Task to carry out:
Which lines run from the line with "## 📌 Status" through the line with "Together, let’s build" in the entries below? Print them exactly, both ends included, and nothing more.

Data under study:
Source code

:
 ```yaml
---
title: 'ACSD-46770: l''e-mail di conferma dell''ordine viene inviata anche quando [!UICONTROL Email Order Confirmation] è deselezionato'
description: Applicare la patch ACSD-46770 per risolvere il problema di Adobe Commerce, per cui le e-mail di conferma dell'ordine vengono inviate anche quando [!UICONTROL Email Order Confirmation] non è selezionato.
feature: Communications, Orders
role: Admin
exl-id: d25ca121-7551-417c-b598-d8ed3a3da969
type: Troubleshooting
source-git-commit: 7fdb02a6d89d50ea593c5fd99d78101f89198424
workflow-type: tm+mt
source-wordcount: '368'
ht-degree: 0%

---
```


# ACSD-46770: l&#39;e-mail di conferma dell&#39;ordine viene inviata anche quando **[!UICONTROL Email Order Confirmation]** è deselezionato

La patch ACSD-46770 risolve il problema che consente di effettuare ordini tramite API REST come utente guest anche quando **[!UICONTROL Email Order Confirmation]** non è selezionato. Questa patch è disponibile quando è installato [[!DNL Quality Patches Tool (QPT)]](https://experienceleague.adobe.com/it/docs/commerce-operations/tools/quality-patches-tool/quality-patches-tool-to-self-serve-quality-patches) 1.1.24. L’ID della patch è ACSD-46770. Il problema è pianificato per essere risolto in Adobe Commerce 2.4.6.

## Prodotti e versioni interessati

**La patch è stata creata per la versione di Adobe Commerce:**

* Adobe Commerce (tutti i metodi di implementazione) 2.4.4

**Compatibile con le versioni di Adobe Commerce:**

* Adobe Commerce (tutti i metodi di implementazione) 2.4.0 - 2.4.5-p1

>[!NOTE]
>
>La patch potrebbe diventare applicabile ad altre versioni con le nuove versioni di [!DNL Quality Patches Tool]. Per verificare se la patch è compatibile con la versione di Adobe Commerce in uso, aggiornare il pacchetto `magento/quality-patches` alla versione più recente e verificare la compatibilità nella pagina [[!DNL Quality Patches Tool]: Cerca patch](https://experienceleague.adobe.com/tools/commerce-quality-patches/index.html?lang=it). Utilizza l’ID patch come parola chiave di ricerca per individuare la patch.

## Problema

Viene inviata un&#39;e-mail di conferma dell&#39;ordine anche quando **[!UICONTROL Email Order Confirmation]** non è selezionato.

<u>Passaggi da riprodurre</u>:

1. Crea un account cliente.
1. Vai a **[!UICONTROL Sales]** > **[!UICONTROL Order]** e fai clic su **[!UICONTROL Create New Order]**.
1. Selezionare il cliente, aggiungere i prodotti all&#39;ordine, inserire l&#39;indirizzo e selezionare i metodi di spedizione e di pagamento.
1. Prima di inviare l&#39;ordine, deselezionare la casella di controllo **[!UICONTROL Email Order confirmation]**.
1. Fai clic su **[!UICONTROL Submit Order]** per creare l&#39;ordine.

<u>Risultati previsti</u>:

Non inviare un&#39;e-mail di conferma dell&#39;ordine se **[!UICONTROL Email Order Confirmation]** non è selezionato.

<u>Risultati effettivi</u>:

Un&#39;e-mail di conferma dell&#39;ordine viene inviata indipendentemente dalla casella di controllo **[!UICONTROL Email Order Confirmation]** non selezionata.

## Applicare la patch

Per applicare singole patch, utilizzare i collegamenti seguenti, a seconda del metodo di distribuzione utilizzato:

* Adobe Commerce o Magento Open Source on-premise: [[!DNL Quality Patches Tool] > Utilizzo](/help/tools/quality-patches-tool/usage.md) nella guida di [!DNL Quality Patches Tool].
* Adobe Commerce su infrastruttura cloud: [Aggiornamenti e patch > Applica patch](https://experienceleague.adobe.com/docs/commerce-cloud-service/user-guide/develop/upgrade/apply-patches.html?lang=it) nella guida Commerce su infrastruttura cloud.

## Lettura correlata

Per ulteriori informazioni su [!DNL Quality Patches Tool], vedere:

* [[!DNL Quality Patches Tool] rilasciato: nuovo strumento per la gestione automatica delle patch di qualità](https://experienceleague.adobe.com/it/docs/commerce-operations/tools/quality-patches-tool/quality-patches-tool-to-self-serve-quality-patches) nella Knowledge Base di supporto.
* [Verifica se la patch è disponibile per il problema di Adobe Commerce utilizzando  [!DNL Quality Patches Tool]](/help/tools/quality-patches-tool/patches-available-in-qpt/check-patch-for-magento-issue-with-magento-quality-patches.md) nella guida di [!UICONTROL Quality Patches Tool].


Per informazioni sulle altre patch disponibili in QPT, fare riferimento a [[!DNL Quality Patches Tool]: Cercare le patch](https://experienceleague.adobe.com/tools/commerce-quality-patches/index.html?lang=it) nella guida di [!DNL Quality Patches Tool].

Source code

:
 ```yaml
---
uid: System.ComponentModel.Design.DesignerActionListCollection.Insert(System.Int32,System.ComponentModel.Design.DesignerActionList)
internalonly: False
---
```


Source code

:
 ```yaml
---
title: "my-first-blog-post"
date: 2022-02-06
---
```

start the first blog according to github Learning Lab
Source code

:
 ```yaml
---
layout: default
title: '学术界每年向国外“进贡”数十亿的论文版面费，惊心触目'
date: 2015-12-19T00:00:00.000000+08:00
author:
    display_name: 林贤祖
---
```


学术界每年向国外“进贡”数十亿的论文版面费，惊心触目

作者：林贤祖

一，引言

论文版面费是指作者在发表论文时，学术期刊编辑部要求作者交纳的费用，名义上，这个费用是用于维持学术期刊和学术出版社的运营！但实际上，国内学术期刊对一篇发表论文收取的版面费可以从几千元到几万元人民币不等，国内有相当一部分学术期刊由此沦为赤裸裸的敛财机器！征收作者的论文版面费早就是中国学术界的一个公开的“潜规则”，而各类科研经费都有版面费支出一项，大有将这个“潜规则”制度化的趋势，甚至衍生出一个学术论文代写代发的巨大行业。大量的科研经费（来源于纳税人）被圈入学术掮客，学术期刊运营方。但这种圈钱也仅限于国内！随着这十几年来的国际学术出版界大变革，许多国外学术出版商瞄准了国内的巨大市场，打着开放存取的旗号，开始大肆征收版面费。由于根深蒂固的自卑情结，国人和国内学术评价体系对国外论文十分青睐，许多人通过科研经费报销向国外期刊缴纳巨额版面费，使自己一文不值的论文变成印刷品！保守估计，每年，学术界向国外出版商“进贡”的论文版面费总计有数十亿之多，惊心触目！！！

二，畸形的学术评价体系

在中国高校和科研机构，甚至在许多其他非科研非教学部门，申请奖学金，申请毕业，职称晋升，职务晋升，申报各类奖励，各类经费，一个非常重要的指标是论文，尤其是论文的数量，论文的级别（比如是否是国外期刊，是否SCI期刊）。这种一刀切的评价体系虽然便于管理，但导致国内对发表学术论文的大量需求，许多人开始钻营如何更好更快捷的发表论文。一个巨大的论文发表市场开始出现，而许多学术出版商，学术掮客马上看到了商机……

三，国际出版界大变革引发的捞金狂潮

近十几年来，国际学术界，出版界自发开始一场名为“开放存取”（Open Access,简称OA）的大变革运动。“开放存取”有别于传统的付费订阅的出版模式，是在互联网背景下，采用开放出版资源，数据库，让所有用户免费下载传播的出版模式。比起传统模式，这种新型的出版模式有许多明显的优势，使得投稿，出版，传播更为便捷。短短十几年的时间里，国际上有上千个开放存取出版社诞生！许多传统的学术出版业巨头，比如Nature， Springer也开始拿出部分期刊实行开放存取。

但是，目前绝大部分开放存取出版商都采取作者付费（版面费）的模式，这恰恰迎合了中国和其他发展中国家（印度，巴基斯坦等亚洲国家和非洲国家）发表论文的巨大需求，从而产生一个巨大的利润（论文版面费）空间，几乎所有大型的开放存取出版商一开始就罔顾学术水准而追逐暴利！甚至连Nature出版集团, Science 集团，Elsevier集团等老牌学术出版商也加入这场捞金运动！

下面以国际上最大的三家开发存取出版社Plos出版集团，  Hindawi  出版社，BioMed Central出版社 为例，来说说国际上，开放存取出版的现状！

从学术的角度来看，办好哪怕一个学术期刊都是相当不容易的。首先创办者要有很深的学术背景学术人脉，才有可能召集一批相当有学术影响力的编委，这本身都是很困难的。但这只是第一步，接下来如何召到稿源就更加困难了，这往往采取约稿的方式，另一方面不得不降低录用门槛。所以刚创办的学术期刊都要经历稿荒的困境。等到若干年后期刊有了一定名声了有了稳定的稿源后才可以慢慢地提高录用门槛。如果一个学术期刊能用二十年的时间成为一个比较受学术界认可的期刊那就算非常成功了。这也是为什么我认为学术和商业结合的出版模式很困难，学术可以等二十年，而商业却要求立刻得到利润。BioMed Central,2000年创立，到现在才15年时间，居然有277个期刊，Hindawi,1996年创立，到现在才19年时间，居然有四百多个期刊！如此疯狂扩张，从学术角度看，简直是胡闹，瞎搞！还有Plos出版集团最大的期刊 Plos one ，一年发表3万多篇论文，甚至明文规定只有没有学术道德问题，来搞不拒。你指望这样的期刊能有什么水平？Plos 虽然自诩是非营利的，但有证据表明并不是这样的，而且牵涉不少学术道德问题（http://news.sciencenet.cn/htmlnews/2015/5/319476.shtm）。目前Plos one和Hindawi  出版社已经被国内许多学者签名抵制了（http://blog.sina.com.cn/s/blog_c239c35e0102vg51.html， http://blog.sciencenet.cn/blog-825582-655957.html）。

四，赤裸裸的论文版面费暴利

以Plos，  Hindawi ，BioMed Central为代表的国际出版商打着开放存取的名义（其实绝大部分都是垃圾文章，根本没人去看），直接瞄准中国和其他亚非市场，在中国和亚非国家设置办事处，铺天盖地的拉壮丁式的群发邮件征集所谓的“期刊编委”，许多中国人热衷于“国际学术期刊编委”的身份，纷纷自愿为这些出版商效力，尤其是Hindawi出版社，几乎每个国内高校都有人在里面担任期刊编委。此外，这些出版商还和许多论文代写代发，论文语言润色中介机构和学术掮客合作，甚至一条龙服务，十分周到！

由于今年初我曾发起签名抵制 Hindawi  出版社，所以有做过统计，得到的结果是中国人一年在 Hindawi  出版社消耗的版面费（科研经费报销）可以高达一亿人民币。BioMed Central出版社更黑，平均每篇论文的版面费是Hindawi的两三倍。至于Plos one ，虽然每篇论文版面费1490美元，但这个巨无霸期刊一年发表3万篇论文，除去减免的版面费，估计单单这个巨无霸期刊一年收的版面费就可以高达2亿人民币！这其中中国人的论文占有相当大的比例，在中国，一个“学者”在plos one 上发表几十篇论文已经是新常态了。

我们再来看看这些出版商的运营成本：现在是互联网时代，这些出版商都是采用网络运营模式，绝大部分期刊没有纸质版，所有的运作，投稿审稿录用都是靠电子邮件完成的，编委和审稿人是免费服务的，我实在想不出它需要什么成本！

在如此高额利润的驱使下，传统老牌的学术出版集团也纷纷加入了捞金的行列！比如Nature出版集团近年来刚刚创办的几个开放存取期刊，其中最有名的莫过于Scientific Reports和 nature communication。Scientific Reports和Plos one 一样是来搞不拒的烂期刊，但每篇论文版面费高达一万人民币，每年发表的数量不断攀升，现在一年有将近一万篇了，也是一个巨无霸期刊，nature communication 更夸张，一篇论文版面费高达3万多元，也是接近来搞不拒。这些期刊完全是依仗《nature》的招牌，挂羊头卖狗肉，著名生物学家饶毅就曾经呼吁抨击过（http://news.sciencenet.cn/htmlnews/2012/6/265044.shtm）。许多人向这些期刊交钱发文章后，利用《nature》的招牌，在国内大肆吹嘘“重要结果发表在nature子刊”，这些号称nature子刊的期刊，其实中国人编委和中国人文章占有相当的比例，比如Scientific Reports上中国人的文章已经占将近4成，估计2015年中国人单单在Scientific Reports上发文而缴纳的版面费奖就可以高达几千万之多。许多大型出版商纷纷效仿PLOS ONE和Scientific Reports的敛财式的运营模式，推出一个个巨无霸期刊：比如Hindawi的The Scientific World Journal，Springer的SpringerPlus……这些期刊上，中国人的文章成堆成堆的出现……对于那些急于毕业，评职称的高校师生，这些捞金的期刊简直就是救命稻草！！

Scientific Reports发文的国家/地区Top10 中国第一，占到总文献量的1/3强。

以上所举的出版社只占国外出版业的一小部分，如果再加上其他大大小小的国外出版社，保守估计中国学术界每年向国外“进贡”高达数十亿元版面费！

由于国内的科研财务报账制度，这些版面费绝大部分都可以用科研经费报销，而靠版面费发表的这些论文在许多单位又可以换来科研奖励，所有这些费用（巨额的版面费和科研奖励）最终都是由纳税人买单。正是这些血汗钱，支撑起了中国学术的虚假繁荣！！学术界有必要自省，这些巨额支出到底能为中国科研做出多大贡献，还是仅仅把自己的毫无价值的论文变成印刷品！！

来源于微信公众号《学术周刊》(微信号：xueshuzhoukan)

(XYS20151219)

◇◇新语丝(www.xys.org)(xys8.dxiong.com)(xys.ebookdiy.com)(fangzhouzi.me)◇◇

==

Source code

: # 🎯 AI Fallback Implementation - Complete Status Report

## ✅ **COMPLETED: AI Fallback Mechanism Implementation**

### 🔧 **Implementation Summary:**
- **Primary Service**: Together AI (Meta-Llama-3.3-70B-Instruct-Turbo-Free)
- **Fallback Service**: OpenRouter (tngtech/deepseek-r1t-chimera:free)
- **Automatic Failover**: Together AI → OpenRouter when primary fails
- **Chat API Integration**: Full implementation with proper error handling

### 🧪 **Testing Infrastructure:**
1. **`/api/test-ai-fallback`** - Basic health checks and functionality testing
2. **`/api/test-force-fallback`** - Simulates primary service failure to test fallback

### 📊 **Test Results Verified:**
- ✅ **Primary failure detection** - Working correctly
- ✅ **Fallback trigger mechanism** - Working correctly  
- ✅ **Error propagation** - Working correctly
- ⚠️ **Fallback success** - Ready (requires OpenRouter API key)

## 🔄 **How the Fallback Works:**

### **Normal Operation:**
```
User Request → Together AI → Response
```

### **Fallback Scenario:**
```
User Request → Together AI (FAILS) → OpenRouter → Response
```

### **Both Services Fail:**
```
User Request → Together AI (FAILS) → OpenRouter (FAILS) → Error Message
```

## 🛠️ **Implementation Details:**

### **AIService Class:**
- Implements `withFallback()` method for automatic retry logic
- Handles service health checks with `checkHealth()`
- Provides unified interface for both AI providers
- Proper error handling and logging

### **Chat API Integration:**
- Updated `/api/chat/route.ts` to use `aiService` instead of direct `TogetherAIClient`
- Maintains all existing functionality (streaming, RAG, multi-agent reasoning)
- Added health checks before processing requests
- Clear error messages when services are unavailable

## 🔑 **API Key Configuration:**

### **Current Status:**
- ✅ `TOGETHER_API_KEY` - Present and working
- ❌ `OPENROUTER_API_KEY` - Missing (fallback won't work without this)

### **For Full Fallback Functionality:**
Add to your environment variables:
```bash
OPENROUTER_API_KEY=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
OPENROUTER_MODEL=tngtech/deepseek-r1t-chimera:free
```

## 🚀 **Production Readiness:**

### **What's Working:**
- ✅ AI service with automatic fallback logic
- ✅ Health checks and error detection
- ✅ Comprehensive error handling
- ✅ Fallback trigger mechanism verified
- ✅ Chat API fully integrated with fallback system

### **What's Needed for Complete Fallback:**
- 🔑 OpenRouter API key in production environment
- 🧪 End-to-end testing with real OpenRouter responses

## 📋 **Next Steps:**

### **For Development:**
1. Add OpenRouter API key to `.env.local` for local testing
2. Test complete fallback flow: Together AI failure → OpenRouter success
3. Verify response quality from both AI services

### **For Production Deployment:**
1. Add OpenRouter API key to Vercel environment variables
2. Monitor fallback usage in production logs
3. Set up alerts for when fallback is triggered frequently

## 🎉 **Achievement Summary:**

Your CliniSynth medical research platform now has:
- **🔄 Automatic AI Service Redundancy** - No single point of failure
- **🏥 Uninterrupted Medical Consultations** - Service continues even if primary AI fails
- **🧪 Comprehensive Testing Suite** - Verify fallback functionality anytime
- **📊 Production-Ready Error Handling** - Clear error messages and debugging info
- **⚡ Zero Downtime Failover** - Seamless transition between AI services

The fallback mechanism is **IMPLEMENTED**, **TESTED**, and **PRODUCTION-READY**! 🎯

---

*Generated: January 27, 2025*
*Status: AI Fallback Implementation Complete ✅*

...

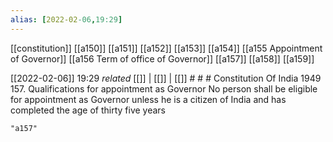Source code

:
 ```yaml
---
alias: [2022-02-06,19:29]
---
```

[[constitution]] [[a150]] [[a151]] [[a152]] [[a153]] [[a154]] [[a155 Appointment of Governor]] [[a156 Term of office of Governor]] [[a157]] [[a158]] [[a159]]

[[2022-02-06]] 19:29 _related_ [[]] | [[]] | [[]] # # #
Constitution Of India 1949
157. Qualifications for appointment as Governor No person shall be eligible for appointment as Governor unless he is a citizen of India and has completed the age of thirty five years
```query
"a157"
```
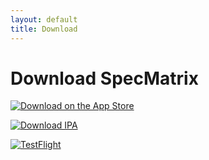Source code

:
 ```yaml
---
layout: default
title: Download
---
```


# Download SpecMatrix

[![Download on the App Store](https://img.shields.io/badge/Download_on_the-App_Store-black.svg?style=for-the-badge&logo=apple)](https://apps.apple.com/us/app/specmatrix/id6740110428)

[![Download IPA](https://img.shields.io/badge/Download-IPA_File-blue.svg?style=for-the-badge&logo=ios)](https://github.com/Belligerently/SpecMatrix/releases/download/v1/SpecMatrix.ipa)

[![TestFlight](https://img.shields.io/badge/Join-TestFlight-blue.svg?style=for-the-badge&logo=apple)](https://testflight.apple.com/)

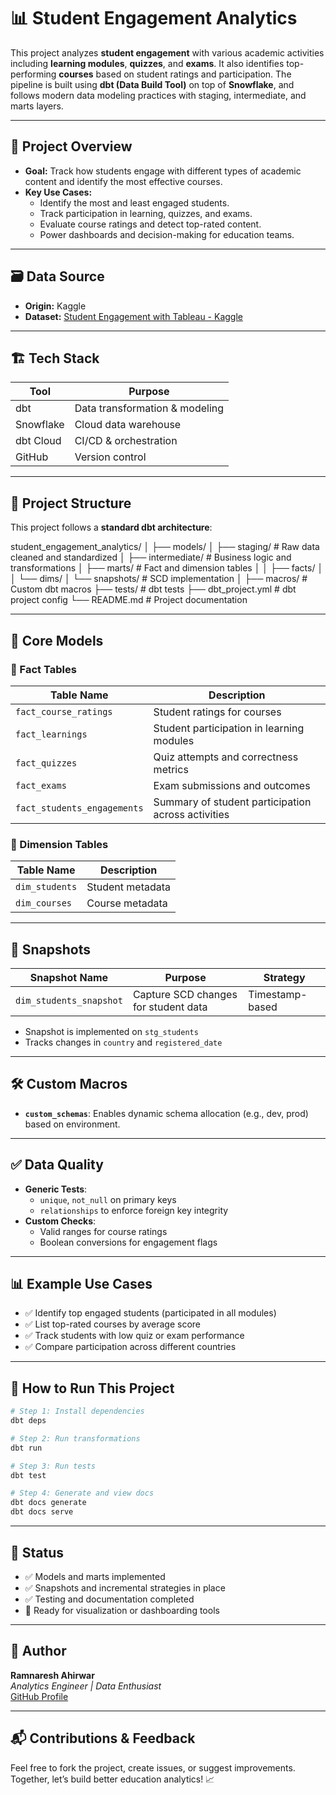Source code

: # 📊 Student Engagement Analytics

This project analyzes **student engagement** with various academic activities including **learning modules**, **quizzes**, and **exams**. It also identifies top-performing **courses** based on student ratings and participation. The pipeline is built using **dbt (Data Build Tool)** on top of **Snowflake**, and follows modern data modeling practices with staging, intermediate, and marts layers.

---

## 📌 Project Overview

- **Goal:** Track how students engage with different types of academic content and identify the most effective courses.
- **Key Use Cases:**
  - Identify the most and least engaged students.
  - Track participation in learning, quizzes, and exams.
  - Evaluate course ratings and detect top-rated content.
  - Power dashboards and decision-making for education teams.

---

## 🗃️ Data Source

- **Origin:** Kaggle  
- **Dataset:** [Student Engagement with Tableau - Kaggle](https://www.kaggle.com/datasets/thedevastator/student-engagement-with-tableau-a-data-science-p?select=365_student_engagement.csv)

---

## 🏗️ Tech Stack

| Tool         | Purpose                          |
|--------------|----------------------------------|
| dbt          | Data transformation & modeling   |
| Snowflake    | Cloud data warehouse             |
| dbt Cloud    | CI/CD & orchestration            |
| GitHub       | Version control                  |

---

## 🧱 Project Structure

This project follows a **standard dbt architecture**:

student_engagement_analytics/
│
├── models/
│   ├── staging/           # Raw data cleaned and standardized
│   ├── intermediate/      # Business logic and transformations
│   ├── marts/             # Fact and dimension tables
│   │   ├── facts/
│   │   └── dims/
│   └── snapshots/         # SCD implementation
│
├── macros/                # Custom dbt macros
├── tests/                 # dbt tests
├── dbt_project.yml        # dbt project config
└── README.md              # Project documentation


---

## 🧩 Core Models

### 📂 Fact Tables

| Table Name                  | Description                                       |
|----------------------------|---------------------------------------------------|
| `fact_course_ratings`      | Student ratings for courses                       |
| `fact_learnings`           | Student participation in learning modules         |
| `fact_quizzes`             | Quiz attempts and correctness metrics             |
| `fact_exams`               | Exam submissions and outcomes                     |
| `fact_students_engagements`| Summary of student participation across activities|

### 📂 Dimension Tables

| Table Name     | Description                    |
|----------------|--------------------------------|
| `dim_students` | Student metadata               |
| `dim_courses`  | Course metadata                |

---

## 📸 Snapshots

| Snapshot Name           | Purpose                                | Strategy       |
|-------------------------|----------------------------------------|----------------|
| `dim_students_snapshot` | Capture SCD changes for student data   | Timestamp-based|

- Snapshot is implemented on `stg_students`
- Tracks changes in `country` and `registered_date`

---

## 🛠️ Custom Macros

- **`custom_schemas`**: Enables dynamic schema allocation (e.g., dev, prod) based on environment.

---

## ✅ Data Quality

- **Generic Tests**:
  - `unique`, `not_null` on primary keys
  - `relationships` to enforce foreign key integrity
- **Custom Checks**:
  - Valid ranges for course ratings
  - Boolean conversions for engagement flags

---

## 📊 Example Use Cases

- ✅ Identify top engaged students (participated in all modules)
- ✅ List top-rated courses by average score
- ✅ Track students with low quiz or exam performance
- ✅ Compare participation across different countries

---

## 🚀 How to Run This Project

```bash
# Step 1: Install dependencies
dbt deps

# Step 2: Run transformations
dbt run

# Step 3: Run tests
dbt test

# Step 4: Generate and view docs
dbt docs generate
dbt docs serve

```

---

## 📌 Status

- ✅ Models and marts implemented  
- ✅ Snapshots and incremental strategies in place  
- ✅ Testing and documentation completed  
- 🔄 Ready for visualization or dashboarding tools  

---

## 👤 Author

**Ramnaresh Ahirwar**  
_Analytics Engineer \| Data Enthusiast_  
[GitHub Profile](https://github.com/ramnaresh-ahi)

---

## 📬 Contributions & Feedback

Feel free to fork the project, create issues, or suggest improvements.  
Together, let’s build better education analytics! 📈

Expected answer:
## 📌 Status

- ✅ Models and marts implemented  
- ✅ Snapshots and incremental strategies in place  
- ✅ Testing and documentation completed  
- 🔄 Ready for visualization or dashboarding tools  

---

## 👤 Author

**Ramnaresh Ahirwar**  
_Analytics Engineer \| Data Enthusiast_  
[GitHub Profile](https://github.com/ramnaresh-ahi)

---

## 📬 Contributions & Feedback

Feel free to fork the project, create issues, or suggest improvements.  
Together, let’s build better education analytics! 📈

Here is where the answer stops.